Hacker Newsnew | past | comments | ask | show | jobs | submitlogin

As soon as I read the title, I chuckled, because coming from the computational mathematics background I already knew what it roughly is going to be about. IEEE 754 is like democracy in a sense that it is the worst, except for all the others. Immediately when I saw the example I thought: it is either going to be either a Kahan summation or full-scale computer algebra system. It turned out to be some subset of the latter and I have to admit I have never heard of Recursive Real Arithmetic (I knew of Real Analysis though).

If anything that was a great insight about one of my early C++ heroes, and what they did in their professional life outside of the things they are known for. But most importantly it was a reminder how deep seemingly simple things can be.



IEEE 754 is what you get when you want numbers to have huge dynamic range, equal precision across the range, and fixed bit width. It balances speed and accuracy, and produces a result that is very close to the expected result 99.9999999% of the time. A competent numerical analyst can take something you want to do on paper and build a sequence of operations in floating point that compute that result almost exactly.

I don't think anyone who worked on IEEE 754 (and certainly nobody who currently works on it) contemplated calculators as an application, because a calculator is solving a fundamentally different problem. In a calculator, you can spend 10-100 ms doing one operation and people won't mind. In the applications for which IEEE 754 is made, you are expecting to do billions or trillions of operations per second.


William Kahan worked on both IEEE 754 and HP calculators. The speed gap between something like an 8087 and a calculator was not that big back then, either.


Billions or trillions of ops per second and 1987 don't really go together.



Good point! Side note: Cray-2 did not use IEE 754 floating point.

https://cray-history.net/2021/08/26/cray-floating-point-numb...


Cray did use floating point. It didn't use IEEE standard floating point. Floating point arithmetic is older than the transistor.


Yeah I know. I linked the specs.


Yeah I mean they were surely too old to support it. But the designers of IEEE-754 must have been aware of these systems when they were making the standard.


> equal precision across the range

What? Pretty sure there's more precision in [0-1] than there is in really big numbers.


Precision in numerics is usually considered in relative terms (eg significant figures). Every floating point number has an equal number of bits of precision. It is true, though, that half of the floats are between -1 and 1. That is because precision is equal across the range.


Only the normal floating point numbers have this property, the sub-normals do not.

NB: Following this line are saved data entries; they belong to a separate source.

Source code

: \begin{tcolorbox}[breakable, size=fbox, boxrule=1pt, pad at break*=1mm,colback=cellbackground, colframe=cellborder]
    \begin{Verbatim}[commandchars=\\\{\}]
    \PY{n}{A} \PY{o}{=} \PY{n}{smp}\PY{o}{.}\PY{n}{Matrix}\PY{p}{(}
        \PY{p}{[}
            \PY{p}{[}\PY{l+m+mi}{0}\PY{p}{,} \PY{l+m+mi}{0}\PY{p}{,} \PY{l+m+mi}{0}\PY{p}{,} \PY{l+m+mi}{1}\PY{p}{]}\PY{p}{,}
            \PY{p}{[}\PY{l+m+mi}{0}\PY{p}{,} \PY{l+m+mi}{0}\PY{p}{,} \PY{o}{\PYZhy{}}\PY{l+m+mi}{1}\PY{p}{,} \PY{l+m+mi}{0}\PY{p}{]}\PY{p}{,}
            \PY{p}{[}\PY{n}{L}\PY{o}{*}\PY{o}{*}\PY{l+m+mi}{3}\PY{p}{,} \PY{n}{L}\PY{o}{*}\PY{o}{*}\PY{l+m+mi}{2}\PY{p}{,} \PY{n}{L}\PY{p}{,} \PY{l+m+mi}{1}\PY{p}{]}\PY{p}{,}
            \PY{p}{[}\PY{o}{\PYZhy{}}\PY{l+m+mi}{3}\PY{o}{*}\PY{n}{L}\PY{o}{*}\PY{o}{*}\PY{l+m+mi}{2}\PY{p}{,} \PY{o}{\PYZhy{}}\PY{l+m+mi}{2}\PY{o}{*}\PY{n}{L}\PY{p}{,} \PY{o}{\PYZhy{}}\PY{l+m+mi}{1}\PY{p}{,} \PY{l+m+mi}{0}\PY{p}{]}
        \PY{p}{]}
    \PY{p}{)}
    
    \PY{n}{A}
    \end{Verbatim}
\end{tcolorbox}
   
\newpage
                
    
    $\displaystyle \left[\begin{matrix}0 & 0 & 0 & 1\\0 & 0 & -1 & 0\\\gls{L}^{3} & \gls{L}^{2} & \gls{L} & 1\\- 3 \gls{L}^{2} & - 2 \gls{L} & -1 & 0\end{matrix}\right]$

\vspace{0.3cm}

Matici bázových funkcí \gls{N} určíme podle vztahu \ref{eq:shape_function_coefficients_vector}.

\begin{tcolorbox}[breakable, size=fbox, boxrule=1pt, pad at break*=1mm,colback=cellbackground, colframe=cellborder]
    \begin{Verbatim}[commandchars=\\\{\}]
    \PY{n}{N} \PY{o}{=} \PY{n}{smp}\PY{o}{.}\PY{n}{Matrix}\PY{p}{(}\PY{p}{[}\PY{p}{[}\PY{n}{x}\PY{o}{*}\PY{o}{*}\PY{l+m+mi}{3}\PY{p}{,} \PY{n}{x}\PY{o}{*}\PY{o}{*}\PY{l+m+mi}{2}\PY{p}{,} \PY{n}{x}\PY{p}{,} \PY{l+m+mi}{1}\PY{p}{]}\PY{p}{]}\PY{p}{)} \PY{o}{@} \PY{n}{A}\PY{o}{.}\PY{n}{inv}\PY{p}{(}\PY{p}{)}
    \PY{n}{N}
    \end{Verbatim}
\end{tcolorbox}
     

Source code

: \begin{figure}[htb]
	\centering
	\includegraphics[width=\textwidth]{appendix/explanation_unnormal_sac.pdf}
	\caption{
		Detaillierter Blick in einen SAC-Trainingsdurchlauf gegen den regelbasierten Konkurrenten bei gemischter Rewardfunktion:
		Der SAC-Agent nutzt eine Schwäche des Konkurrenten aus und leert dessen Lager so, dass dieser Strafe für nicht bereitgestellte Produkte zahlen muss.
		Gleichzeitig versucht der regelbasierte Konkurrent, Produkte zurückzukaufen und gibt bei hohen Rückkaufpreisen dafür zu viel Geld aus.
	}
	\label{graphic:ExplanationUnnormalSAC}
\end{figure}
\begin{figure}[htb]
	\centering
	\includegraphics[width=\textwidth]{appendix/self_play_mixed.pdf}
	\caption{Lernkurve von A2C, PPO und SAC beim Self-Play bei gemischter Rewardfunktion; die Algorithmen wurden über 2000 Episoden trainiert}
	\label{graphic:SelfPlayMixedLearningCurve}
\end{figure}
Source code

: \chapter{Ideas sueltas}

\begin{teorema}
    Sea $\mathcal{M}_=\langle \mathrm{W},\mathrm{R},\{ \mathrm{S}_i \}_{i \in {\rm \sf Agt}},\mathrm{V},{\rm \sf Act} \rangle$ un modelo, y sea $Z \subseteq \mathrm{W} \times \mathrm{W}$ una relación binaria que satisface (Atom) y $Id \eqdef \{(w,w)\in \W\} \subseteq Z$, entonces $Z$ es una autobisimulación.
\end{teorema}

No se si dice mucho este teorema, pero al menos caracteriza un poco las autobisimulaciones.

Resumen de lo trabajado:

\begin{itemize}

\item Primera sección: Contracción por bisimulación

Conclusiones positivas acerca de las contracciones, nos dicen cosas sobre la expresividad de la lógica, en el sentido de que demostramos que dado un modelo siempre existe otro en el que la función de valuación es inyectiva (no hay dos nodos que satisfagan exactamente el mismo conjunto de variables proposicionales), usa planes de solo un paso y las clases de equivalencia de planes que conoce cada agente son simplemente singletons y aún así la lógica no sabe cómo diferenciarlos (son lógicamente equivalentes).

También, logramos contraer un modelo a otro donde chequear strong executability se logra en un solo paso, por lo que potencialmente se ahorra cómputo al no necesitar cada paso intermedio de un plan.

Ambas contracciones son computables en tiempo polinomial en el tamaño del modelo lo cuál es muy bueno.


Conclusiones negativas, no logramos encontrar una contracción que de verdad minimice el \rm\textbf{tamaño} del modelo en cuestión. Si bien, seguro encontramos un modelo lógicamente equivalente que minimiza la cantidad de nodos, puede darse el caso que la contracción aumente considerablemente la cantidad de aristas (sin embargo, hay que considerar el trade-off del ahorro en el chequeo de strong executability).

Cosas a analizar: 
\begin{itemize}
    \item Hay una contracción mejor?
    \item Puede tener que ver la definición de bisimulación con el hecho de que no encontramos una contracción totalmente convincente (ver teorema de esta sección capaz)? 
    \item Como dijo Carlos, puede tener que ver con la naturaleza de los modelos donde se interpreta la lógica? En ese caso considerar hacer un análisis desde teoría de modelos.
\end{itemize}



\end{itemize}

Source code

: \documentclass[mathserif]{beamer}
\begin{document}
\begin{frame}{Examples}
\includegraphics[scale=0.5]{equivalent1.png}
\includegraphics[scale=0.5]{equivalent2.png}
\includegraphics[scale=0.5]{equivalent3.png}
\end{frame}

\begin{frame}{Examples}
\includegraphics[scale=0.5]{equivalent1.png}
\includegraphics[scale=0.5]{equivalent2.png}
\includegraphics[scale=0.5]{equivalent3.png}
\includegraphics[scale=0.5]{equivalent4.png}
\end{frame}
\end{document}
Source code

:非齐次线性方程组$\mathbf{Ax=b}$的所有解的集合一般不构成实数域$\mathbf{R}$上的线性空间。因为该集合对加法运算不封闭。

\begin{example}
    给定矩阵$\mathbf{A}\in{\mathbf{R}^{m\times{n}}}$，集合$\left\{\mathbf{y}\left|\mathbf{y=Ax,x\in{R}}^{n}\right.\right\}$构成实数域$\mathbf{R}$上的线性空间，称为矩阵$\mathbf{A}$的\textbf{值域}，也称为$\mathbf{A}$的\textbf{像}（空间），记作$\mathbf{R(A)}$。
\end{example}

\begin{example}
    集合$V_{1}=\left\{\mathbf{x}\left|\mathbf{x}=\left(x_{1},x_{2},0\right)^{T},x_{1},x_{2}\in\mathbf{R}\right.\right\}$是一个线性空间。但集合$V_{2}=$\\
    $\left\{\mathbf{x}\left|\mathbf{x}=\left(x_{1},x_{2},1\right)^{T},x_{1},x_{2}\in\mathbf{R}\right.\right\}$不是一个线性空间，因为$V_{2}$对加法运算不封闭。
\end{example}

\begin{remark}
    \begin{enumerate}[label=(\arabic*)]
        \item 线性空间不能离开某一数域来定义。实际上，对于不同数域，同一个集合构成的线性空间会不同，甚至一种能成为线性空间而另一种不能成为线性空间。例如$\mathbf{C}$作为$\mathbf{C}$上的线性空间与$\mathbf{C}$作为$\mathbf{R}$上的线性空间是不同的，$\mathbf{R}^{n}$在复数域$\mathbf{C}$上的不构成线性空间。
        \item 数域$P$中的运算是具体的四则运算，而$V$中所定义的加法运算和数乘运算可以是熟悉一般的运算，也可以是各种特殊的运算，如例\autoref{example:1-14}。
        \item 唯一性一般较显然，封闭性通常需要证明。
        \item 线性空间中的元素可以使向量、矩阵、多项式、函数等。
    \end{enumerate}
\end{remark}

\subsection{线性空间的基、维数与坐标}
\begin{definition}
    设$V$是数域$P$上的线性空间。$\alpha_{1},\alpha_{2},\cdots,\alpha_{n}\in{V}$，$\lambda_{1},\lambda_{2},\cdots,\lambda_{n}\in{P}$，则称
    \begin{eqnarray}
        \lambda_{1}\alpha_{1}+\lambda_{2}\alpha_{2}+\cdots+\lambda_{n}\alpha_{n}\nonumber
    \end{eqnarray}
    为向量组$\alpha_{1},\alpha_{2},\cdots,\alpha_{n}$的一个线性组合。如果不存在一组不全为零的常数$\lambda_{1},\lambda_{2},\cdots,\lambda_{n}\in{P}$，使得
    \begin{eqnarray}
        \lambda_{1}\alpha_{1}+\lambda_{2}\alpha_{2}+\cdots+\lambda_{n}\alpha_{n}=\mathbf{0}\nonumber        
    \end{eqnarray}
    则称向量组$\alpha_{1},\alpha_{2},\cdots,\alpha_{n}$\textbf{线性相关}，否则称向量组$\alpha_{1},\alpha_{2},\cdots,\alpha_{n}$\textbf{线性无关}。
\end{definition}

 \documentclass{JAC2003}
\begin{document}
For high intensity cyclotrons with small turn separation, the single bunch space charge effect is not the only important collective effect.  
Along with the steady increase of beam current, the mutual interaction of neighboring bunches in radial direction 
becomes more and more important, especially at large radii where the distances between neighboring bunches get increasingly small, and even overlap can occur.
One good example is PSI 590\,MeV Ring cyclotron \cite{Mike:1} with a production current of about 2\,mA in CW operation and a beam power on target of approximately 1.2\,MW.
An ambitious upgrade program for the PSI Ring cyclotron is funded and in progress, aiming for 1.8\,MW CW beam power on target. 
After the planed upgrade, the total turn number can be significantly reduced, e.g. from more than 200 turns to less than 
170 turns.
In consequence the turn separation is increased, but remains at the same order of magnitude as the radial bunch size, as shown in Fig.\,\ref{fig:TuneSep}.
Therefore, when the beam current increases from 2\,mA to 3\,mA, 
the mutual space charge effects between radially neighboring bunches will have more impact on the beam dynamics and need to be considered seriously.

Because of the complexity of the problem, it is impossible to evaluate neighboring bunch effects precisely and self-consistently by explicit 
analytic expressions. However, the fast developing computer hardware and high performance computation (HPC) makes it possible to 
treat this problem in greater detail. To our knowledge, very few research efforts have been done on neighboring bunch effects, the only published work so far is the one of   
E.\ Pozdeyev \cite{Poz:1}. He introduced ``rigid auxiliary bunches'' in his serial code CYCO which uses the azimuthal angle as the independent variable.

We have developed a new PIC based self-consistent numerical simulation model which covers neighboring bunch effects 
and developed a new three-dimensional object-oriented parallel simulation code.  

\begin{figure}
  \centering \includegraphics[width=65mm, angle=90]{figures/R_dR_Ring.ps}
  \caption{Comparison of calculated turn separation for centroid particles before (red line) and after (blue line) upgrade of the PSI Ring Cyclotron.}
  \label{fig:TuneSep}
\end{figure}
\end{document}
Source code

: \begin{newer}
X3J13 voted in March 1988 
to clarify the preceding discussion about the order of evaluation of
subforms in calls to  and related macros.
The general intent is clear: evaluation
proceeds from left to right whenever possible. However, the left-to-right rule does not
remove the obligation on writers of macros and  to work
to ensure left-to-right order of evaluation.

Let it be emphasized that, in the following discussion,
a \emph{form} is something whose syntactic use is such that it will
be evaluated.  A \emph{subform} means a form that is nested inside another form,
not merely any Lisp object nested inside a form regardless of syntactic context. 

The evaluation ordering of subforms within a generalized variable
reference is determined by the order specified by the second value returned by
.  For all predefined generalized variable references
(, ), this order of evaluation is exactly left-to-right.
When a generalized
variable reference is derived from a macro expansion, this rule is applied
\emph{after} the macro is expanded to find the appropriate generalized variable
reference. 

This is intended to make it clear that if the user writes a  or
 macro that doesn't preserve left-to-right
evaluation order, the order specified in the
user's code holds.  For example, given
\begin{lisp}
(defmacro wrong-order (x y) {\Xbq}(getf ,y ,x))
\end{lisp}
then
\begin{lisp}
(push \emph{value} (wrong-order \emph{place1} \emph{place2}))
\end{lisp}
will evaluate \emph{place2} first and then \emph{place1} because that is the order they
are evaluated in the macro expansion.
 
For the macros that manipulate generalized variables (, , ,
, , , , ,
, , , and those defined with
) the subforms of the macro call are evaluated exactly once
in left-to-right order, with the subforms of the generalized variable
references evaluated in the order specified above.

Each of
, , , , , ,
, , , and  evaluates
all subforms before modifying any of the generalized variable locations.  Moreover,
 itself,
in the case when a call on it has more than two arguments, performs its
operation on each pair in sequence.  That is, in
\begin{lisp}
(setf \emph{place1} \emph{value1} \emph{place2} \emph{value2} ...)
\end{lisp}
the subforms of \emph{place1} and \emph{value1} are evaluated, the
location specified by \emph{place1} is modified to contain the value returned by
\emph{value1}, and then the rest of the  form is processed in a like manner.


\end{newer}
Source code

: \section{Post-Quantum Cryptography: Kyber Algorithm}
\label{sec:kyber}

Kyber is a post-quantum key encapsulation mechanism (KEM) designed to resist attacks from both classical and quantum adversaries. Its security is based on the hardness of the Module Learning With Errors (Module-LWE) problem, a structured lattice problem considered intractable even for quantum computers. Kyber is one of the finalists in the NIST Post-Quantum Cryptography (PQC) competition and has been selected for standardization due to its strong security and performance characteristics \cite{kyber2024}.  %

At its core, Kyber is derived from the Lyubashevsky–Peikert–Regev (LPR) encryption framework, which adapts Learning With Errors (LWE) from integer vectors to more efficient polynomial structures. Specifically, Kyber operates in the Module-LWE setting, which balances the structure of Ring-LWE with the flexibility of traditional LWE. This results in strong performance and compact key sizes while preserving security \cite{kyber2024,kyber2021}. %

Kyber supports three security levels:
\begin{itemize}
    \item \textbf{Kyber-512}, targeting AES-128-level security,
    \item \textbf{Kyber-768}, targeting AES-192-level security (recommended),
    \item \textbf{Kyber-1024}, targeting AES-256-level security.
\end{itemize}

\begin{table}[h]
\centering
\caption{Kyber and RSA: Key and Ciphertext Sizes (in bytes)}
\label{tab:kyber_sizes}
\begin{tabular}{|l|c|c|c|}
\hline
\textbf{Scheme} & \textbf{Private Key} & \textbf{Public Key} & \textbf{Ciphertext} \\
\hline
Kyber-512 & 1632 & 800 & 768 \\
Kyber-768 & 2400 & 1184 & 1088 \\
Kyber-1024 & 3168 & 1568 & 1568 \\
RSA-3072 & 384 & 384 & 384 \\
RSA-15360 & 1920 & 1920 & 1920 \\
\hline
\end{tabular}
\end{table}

In the single precision floats for example there is no 0.000000000000000000000000000000000000000000002 it goes straight from 0.000000000000000000000000000000000000000000001 to 0.000000000000000000000000000000000000000000003

So that's not even one whole digit of precision.


Yes, that is true. The subnormal numbers gradually lose precision going towards zero.


Subnormals are a dirty hack to squeeze a bit more breathing space around zero for people who really need it. They aren't even really supported in hardware. Using them in normal contexts is usually an error.


As of 2025, they finally have hardware support from Intel and AMD. IIRC it took until Zen 2 and Ice Lake to do this.


Oh joy! Just in time for all computation to move to GPUs running eight-bit "floats".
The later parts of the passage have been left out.